§ **INFORMATION**
# # #
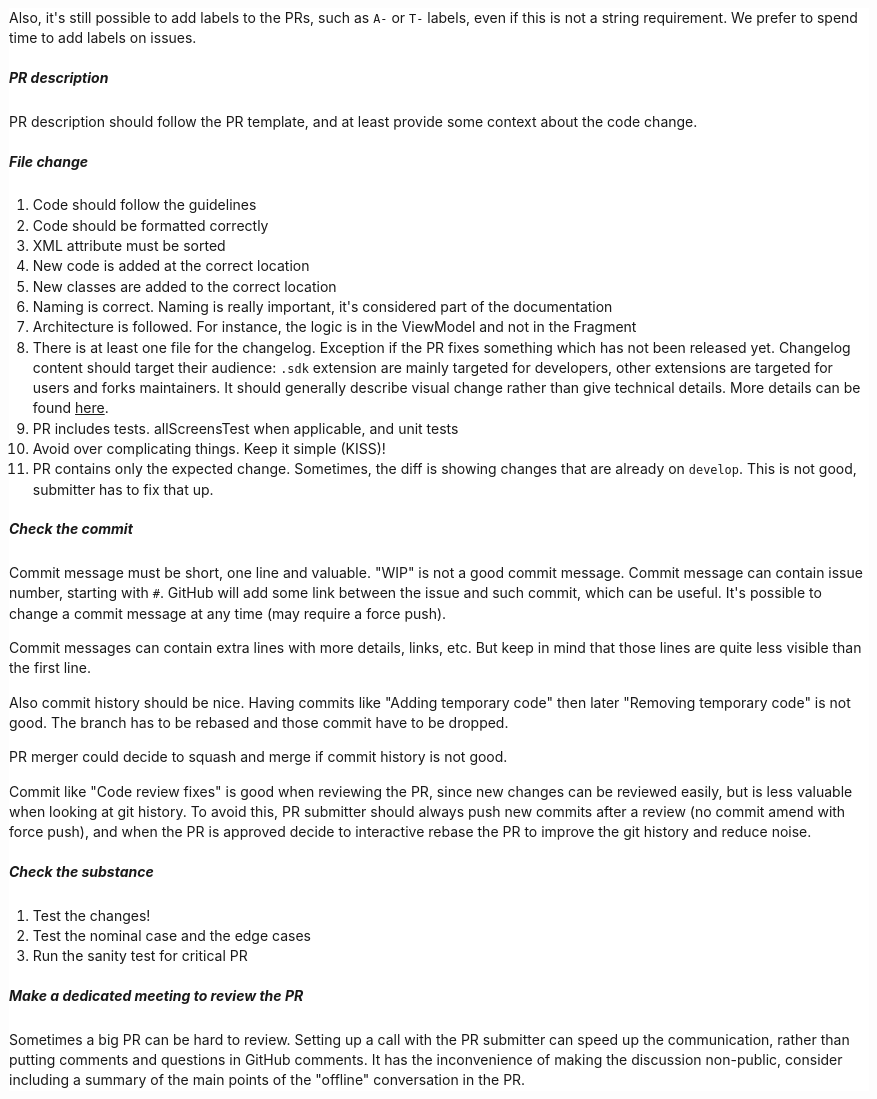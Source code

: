 Also, it's still possible to add labels to the PRs, such as `A-` or `T-` labels, even if this is not a string requirement. We prefer to spend time to add labels on issues.

##### PR description

PR description should follow the PR template, and at least provide some context about the code change.

##### File change

1. Code should follow the guidelines
2. Code should be formatted correctly
3. XML attribute must be sorted
4. New code is added at the correct location
5. New classes are added to the correct location
6. Naming is correct. Naming is really important, it's considered part of the documentation
7. Architecture is followed. For instance, the logic is in the ViewModel and not in the Fragment
8. There is at least one file for the changelog. Exception if the PR fixes something which has not been released yet. Changelog content should target their audience: `.sdk` extension are mainly targeted for developers, other extensions are targeted for users and forks maintainers. It should generally describe visual change rather than give technical details. More details can be found [here](../CONTRIBUTING.md#changelog).
9. PR includes tests. allScreensTest when applicable, and unit tests
10. Avoid over complicating things. Keep it simple (KISS)!
11. PR contains only the expected change. Sometimes, the diff is showing changes that are already on `develop`. This is not good, submitter has to fix that up.

##### Check the commit

Commit message must be short, one line and valuable. "WIP" is not a good commit message. Commit message can contain issue number, starting with `#`. GitHub will add some link between the issue and such commit, which can be useful. It's possible to change a commit message at any time (may require a force push).

Commit messages can contain extra lines with more details, links, etc. But keep in mind that those lines are quite less visible than the first line.

Also commit history should be nice. Having commits like "Adding temporary code" then later "Removing temporary code" is not good. The branch has to be rebased and those commit have to be dropped.

PR merger could decide to squash and merge if commit history is not good.

Commit like "Code review fixes" is good when reviewing the PR, since new changes can be reviewed easily, but is less valuable when looking at git history. To avoid this, PR submitter should always push new commits after a review (no commit amend with force push), and when the PR is approved decide to interactive rebase the PR to improve the git history and reduce noise.

##### Check the substance

1. Test the changes!
2. Test the nominal case and the edge cases
3. Run the sanity test for critical PR

##### Make a dedicated meeting to review the PR

Sometimes a big PR can be hard to review. Setting up a call with the PR submitter can speed up the communication, rather than putting comments and questions in GitHub comments. It has the inconvenience of making the discussion non-public, consider including a summary of the main points of the "offline" conversation in the PR.
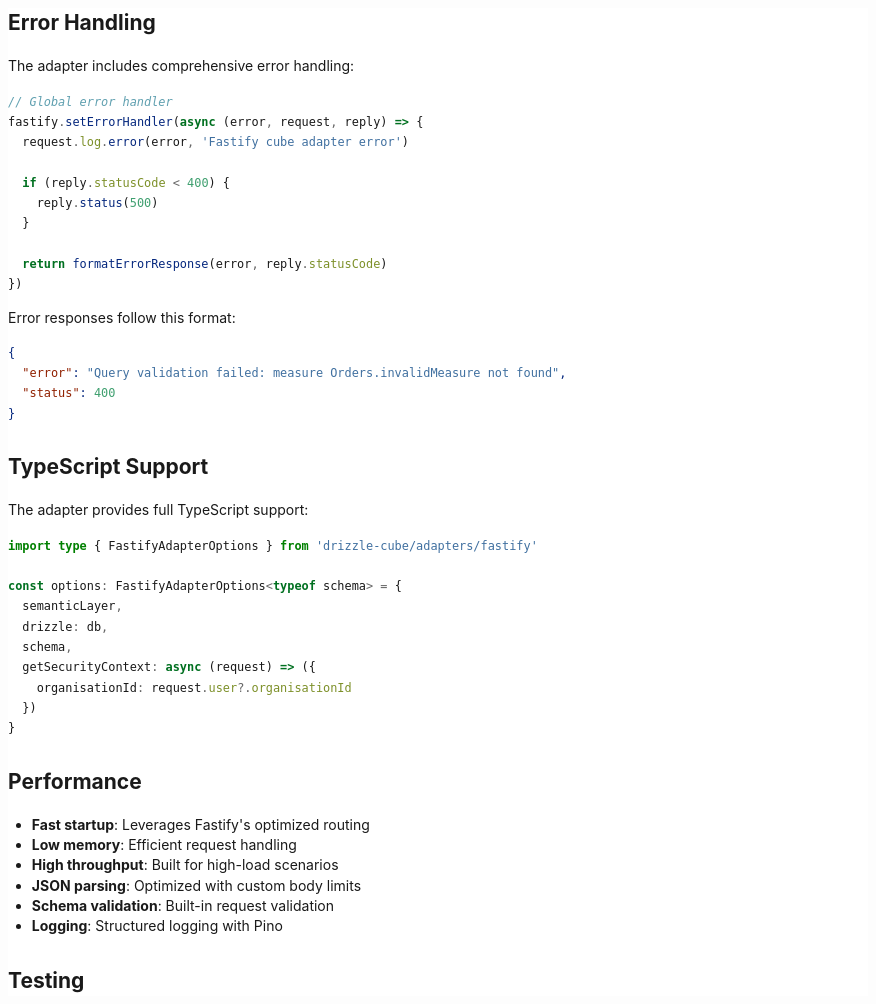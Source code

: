 ## Error Handling

The adapter includes comprehensive error handling:

```typescript
// Global error handler
fastify.setErrorHandler(async (error, request, reply) => {
  request.log.error(error, 'Fastify cube adapter error')
  
  if (reply.statusCode < 400) {
    reply.status(500)
  }
  
  return formatErrorResponse(error, reply.statusCode)
})
```

Error responses follow this format:
```json
{
  "error": "Query validation failed: measure Orders.invalidMeasure not found",
  "status": 400
}
```

## TypeScript Support

The adapter provides full TypeScript support:

```typescript
import type { FastifyAdapterOptions } from 'drizzle-cube/adapters/fastify'

const options: FastifyAdapterOptions<typeof schema> = {
  semanticLayer,
  drizzle: db,
  schema,
  getSecurityContext: async (request) => ({
    organisationId: request.user?.organisationId
  })
}
```

## Performance

- **Fast startup**: Leverages Fastify's optimized routing
- **Low memory**: Efficient request handling
- **High throughput**: Built for high-load scenarios
- **JSON parsing**: Optimized with custom body limits
- **Schema validation**: Built-in request validation
- **Logging**: Structured logging with Pino

## Testing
# # #
§ **TASK BRIEF**
Retype, in the same exact form, the lines of the material above from the line holding "##### PR description" through the line holding "3. XML attribute must be sorted".

§ **FINISHED EXERCISE**
##### PR description

PR description should follow the PR template, and at least provide some context about the code change.

##### File change

1. Code should follow the guidelines
2. Code should be formatted correctly
3. XML attribute must be sorted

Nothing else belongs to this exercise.